I was talking to a friend about dynamic programming and I realized his understanding of dynamic programming is basically converting a recursive function to an iterative function that calculates all the values up to the value that we are interested in. While this definition is not incorrect it only refers to a sub category of dynamic programs that is called the “bottom-up” solution to the dynamic programs.

Contrary to my friend’s belief, a dynamic programming solution can be recursive. However, in this approach you calculate previous values only when you need them, and only if you have not calculated these values already. This lazy solution of dynamic programs is called the “top-down” solutions. The top-down approach to dynamic programming is using a combination of recursive and memoization. In a generic recursive solution after you calculate the value of f(n-1) you probably throw it away. In the recursive solution, next time you need the f(n-1) value, you need to recalculate it.

The top-down dynamic programing approach is a combination of recursion and memoization. Memoization allows you to produce a look up table for f(x) values. As soon as you calculate f(n-1), you enter n-1 into a hash table (i.e., a Python dictionary) as the key and also enter f(n-1) as the value. This way, next time you need the f(n-1) you just look it up in your dictionary in O(1).
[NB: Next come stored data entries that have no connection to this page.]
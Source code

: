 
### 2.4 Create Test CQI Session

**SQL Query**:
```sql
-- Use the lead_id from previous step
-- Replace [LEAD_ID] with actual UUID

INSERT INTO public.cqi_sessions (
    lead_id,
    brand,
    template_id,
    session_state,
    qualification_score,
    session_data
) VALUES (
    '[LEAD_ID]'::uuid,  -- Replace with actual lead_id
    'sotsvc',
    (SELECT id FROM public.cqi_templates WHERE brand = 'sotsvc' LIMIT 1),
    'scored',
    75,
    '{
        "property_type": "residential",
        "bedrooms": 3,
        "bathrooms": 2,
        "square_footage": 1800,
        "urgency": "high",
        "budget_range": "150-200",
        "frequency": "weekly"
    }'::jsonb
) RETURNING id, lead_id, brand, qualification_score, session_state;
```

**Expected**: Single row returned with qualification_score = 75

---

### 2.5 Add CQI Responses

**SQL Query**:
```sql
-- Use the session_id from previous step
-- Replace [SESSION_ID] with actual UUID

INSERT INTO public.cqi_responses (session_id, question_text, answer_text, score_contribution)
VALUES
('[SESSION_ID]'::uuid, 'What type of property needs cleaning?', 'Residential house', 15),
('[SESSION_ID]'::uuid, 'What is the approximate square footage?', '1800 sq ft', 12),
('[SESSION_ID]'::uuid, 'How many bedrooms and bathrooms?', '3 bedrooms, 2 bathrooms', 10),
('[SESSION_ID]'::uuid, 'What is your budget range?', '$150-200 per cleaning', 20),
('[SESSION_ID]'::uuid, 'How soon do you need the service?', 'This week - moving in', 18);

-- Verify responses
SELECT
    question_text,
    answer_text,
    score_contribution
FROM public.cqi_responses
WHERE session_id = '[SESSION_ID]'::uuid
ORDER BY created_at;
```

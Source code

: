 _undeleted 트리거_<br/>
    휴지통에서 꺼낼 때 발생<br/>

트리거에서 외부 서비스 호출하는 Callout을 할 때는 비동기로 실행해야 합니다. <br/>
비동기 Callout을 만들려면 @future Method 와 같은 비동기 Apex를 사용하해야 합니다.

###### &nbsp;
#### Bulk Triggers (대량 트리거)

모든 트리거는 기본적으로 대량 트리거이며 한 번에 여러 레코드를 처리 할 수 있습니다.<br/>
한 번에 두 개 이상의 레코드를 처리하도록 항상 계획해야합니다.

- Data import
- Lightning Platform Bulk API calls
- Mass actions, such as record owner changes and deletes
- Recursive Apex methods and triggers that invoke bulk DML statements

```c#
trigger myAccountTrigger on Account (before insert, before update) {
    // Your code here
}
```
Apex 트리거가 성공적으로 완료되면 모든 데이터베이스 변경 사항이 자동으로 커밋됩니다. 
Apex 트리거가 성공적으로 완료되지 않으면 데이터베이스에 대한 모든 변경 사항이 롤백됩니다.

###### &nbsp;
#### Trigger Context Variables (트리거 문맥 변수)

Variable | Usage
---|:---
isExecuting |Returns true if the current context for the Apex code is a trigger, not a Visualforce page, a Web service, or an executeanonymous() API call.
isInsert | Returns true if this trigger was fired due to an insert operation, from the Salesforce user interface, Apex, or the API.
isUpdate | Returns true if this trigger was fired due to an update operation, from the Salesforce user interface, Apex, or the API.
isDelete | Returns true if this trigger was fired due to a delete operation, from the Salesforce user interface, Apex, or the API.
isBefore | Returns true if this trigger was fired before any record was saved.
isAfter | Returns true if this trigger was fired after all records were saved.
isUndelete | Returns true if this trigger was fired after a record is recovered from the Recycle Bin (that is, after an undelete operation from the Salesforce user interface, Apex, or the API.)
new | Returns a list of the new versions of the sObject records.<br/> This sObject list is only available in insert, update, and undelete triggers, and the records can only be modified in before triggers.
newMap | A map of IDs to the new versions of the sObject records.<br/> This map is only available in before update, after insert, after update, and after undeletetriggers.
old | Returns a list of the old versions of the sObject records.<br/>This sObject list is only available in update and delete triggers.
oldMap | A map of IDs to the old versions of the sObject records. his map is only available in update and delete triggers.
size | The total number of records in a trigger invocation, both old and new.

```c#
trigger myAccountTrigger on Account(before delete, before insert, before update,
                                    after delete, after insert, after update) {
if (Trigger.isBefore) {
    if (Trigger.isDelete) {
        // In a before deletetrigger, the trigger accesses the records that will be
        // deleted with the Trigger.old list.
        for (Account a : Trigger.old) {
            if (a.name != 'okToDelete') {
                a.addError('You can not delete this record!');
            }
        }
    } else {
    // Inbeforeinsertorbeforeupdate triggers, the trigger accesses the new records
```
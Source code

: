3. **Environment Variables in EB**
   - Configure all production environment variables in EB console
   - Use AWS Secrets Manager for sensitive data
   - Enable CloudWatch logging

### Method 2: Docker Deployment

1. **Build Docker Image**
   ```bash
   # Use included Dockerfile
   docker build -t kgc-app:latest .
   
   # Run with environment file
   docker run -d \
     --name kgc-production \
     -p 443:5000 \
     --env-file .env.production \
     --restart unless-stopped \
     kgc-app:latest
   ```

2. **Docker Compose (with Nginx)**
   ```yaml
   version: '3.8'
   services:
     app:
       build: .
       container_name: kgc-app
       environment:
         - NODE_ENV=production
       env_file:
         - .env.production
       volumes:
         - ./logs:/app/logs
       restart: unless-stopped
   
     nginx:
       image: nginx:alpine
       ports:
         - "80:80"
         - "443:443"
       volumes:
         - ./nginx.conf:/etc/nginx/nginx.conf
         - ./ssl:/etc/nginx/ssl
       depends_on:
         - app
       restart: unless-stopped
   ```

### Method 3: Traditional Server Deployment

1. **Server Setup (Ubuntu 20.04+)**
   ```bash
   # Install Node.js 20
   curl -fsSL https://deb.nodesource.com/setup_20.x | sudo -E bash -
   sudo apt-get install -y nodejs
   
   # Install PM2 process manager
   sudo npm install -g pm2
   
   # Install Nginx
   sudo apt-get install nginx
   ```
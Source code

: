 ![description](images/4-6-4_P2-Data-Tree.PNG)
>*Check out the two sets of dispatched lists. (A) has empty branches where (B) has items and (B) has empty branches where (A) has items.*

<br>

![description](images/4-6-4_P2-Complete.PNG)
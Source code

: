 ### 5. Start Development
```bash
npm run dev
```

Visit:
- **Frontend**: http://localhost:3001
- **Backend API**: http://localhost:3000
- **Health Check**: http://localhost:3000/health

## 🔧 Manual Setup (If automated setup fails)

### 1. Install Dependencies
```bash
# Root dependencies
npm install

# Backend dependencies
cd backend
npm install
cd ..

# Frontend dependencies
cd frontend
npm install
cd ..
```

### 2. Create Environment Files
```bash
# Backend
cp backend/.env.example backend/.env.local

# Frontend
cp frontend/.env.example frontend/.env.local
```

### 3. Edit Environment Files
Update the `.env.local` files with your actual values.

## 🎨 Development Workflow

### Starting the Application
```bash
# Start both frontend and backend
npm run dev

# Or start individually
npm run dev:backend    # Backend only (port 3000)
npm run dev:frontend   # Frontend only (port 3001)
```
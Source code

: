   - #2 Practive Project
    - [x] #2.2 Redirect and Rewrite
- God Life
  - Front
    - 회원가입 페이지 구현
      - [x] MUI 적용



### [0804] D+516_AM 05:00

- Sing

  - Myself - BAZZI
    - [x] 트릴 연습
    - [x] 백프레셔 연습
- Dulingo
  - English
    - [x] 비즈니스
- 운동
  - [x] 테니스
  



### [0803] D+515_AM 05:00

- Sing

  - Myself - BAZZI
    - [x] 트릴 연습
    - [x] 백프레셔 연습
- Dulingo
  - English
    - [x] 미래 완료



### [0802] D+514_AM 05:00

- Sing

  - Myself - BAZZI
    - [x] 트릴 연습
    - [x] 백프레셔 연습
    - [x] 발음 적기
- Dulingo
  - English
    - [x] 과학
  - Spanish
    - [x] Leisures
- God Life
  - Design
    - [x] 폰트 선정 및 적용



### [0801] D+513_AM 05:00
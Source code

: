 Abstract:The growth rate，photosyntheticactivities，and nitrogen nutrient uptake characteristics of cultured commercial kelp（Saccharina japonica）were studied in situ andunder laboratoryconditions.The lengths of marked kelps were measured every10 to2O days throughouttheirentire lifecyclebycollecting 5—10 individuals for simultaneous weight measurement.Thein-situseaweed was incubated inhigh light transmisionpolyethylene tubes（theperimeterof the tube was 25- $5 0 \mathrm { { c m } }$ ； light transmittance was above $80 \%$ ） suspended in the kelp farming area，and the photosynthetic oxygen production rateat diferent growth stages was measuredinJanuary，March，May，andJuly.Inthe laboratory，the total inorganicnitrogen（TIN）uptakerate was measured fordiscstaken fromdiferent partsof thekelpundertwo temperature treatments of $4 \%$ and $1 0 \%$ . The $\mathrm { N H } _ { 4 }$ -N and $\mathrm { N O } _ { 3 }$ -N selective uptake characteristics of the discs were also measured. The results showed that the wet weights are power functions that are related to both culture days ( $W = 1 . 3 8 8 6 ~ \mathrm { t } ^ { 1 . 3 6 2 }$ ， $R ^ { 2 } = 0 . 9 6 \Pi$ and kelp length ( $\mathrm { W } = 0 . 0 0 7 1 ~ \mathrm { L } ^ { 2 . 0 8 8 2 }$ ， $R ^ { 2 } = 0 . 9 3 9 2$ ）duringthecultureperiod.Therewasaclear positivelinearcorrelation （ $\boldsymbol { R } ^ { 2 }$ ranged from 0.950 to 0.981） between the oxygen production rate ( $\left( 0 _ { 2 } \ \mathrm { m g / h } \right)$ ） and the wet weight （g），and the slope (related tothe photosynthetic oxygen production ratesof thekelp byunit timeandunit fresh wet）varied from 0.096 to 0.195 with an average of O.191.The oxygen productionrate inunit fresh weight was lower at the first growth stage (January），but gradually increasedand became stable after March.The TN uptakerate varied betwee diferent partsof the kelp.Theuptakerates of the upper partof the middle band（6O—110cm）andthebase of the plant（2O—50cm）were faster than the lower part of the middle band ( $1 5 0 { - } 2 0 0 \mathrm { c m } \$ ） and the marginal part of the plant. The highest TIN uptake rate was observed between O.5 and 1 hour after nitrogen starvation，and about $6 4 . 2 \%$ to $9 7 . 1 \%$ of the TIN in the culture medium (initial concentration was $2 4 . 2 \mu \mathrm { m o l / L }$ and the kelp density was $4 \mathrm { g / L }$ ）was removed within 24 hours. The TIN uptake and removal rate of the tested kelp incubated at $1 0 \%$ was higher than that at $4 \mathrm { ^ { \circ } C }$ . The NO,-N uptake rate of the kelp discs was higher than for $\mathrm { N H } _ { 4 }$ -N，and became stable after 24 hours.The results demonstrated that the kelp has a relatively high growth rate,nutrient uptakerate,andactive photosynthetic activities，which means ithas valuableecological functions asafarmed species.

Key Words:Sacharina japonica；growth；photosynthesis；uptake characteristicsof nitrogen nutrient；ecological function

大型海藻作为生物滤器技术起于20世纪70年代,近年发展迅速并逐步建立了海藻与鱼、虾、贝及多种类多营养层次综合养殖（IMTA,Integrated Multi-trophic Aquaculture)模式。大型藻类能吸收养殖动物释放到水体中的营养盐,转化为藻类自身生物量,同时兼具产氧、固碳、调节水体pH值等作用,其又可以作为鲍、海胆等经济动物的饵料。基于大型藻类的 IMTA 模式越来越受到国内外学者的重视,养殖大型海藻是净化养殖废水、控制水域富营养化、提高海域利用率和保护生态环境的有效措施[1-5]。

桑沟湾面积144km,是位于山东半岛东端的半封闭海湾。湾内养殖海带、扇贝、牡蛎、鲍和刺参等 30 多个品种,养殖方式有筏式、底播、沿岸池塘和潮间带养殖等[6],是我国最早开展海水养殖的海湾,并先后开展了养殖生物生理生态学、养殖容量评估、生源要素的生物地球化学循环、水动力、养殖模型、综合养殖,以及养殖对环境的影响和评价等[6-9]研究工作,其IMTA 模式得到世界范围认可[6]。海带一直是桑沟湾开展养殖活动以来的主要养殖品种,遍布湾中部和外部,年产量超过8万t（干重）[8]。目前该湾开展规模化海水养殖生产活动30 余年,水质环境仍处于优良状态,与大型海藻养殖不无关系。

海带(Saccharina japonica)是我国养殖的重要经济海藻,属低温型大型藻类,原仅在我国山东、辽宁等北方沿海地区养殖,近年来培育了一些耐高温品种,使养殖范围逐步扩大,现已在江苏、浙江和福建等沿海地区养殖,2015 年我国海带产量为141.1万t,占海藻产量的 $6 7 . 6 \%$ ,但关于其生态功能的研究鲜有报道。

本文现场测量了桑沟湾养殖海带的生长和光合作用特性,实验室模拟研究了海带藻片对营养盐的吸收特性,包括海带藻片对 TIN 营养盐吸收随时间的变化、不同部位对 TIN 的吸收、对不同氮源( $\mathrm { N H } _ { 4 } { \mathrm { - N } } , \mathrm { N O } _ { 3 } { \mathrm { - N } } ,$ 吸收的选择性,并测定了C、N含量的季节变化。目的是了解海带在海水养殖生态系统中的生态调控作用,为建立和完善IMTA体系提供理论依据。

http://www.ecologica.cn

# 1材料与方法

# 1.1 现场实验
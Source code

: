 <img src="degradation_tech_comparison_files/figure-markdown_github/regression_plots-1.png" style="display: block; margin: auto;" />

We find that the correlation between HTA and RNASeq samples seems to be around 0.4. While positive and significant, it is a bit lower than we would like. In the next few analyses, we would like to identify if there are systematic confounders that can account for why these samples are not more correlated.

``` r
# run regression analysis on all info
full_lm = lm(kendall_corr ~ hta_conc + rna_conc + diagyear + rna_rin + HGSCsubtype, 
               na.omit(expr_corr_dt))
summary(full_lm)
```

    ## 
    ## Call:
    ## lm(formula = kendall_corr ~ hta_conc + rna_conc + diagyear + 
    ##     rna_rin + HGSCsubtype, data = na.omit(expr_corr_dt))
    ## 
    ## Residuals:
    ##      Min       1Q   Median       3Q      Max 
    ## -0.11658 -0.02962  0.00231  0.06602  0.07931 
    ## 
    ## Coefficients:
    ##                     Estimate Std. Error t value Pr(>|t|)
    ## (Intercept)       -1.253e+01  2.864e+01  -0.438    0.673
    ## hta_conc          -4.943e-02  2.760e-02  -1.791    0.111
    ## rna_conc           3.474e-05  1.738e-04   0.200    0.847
Let’s look at an example that I gave to my friend. Let’s solve the coins changing problem but just to make the code interesting we will solve a slightly harder problem. Here is the problem, assume you have pennies, nickels, dimes and quarters and you are interested in changing some arbitrary amount of money with these coins. We want to have a function named change() that is called like this ` change(100, [1,5,10,25])`

and returns a tuple like `(4, {25: 4})`

meaning that I need 4 coins and the dictionary will be how the coins are changed (all four are quarters).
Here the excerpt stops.